U.S. civil rights activist Courtland Cox remembers his friend and colleague, who died at the age of 86

Robert (Bob) Moses, a veteran civil rights activist and founder of the Algebra Project, a math literacy program in Mississippi, has died. (Rogelio Solis/The Associated Press)

Read Story Transcript

Bob Moses fought for racial justice until his very last breath, says his friend and fellow U.S. civil rights activist Courtland Cox.

Moses, a civil rights icon who endured beatings and imprisonment for leading Black voter registration drives in the American South during the 1960s, has died at the age of 86

Moses worked to dismantle segregation as the Mississippi field director of the Student Nonviolent Co-ordinating Committee (SNCC) during the civil rights movement and was central to the 1964 "Freedom Summer," in which hundreds of students travelled to the South to register voters.

He later turned his focus to education, founding the Algebra Project in 1982 to help disadvantaged students succeed in math. 

Cox spoke to As It Happens guest host Ginella Massa about his friend's legacy. Here is part of their conversation. 

Can you talk a little bit about the very real danger that you and [Moses] and the people that you were with in that time were up against in Mississippi in the early '60s?

Every police person and every white man who lived in Mississippi, and most of the South, felt it was their responsibility to maintain white supremacy. And that meant that Black people were basically sharecroppers and working the land. If they weren't that, they were people who were exploited in other ways, being maids and having the most menial economic tasks.

And so they would use everything to keep … the African-American community in check. They used violence, either vigilante violence or police violence. But they also use economic violence. That is to say that you could not get a job if you tried to register to vote. You could not have a place to live. They would kick you off the land if you tried to register to vote. You could not go to school if you tried to register to vote.

Because they wanted … to maintain an absolutely dominant situation where they had all the privileges, they had all the resources, and African-Americans had none. And they would use everything in order to maintain that.

He was a person who understood what needed to be done, and until the actual moment of his death, he was working on it.- Courtland Cox, civil rights activist 

Bob Moses … survived many attempts on his life. He was arrested. He was jailed. And I've heard him described as calm in the face of that violence. Would you agree with that description of him? 

While he was calm, I think the most important thing is that he was determined. 

And one of the things that was really important, that both Bob and SNCC people understood, was that what we had to work with what was the most important thing, [which] was the community's will to resist segregation, the community's will to resist Jim Crow, the community's will to resist economic exploitation.

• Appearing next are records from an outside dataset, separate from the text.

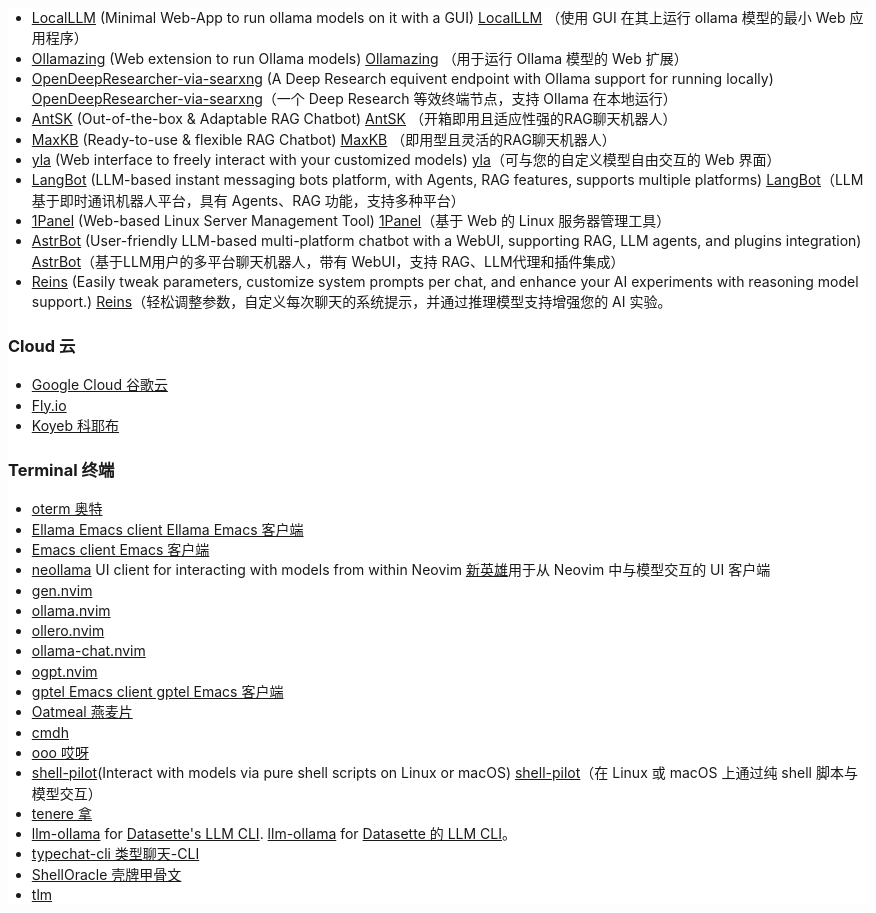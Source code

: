- [LocalLLM](https://github.com/qusaismael/localllm) (Minimal Web-App to run ollama models on it with a GUI)
  [LocalLLM](https://github.com/qusaismael/localllm) （使用 GUI 在其上运行 ollama 模型的最小 Web 应用程序）
- [Ollamazing](https://github.com/buiducnhat/ollamazing) (Web extension to run Ollama models)
  [Ollamazing](https://github.com/buiducnhat/ollamazing) （用于运行 Ollama 模型的 Web 扩展）
- [OpenDeepResearcher-via-searxng](https://github.com/benhaotang/OpenDeepResearcher-via-searxng) (A Deep Research equivent endpoint with Ollama support for running locally)
  [OpenDeepResearcher-via-searxng](https://github.com/benhaotang/OpenDeepResearcher-via-searxng)（一个 Deep Research 等效终端节点，支持 Ollama 在本地运行）
- [AntSK](https://github.com/AIDotNet/AntSK) (Out-of-the-box & Adaptable RAG Chatbot)
  [AntSK](https://github.com/AIDotNet/AntSK) （开箱即用且适应性强的RAG聊天机器人）
- [MaxKB](https://github.com/1Panel-dev/MaxKB/) (Ready-to-use & flexible RAG Chatbot)
  [MaxKB](https://github.com/1Panel-dev/MaxKB/) （即用型且灵活的RAG聊天机器人）
- [yla](https://github.com/danielekp/yla) (Web interface to freely interact with your customized models)
  [yla](https://github.com/danielekp/yla)（可与您的自定义模型自由交互的 Web 界面）
- [LangBot](https://github.com/RockChinQ/LangBot) (LLM-based instant messaging bots platform, with Agents, RAG features, supports multiple platforms)
  [LangBot](https://github.com/RockChinQ/LangBot)（LLM基于即时通讯机器人平台，具有 Agents、RAG 功能，支持多种平台）
- [1Panel](https://github.com/1Panel-dev/1Panel/) (Web-based Linux Server Management Tool)
  [1Panel](https://github.com/1Panel-dev/1Panel/)（基于 Web 的 Linux 服务器管理工具）
- [AstrBot](https://github.com/Soulter/AstrBot/) (User-friendly LLM-based multi-platform chatbot with a WebUI, supporting RAG, LLM agents, and plugins integration)
  [AstrBot](https://github.com/Soulter/AstrBot/)（基于LLM用户的多平台聊天机器人，带有 WebUI，支持 RAG、LLM代理和插件集成）
- [Reins](https://github.com/ibrahimcetin/reins) (Easily tweak parameters, customize system prompts per chat, and enhance your AI experiments with reasoning model support.)
  [Reins](https://github.com/ibrahimcetin/reins)（轻松调整参数，自定义每次聊天的系统提示，并通过推理模型支持增强您的 AI 实验。

### Cloud 云



- [Google Cloud 谷歌云](https://cloud.google.com/run/docs/tutorials/gpu-gemma2-with-ollama)
- [Fly.io](https://fly.io/docs/python/do-more/add-ollama/)
- [Koyeb 科耶布](https://www.koyeb.com/deploy/ollama)

### Terminal 终端



- [oterm 奥特](https://github.com/ggozad/oterm)
- [Ellama Emacs client Ellama Emacs 客户端](https://github.com/s-kostyaev/ellama)
- [Emacs client Emacs 客户端](https://github.com/zweifisch/ollama)
- [neollama](https://github.com/paradoxical-dev/neollama) UI client for interacting with models from within Neovim
  [新英雄](https://github.com/paradoxical-dev/neollama)用于从 Neovim 中与模型交互的 UI 客户端
- [gen.nvim](https://github.com/David-Kunz/gen.nvim)
- [ollama.nvim](https://github.com/nomnivore/ollama.nvim)
- [ollero.nvim](https://github.com/marco-souza/ollero.nvim)
- [ollama-chat.nvim](https://github.com/gerazov/ollama-chat.nvim)
- [ogpt.nvim](https://github.com/huynle/ogpt.nvim)
- [gptel Emacs client gptel Emacs 客户端](https://github.com/karthink/gptel)
- [Oatmeal 燕麦片](https://github.com/dustinblackman/oatmeal)
- [cmdh](https://github.com/pgibler/cmdh)
- [ooo 哎呀](https://github.com/npahlfer/ooo)
- [shell-pilot](https://github.com/reid41/shell-pilot)(Interact with models via pure shell scripts on Linux or macOS)
  [shell-pilot](https://github.com/reid41/shell-pilot)（在 Linux 或 macOS 上通过纯 shell 脚本与模型交互）
- [tenere 拿](https://github.com/pythops/tenere)
- [llm-ollama](https://github.com/taketwo/llm-ollama) for [Datasette's LLM CLI](https://llm.datasette.io/en/stable/).
  [llm-ollama](https://github.com/taketwo/llm-ollama) for [Datasette 的 LLM CLI](https://llm.datasette.io/en/stable/)。
- [typechat-cli 类型聊天-CLI](https://github.com/anaisbetts/typechat-cli)
- [ShellOracle 壳牌甲骨文](https://github.com/djcopley/ShellOracle)
- [tlm](https://github.com/yusufcanb/tlm)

And as long as that existed, and we were determined to work with them, we would be able to survive and we would be able to thrive. And that was eventually what happened. 

Civil rights legends, living and dead, are shown in this mural in Jackson, Miss. From left: Civil rights leader Fannie Lou Hamer, Moses, higher education educator Rose Elizabeth Howard Robinson, bookstore owner Louise Marshall, and florist Albert Powell. (Rogelio V. Solis/The Associated Press)

And what made him different from other civil rights leaders at that time?

What Bob and what SNCC did in civil rights at that time is we worked and stayed in the community. Most of the civil rights organizations demonstrated. And when the demonstration was over, they left the community. Or they'd engage in a particular activity, and they left the community. They were not dependent on the community for their survival. We and SNCC lived in the communities. Bob lived in the communities. And we were dependent on them for our survival. 

Bob Moses went onto disavow the political system. He spent a number of years living in Tanzania before returning to the U.S. And that was kind of when his next phase of activism began and he started the Algebra Project. Can you tell folks a little bit about how important he found that relationship between math literacy and civil rights?

Besides being a very determined person, he was a visionary. And he understood that if people were going to be free in the South, economically and politically, they needed to vote. He also understood that in 1982, that if the African-American community was going to succeed economically in an information economy, they needed literacies that they did not have.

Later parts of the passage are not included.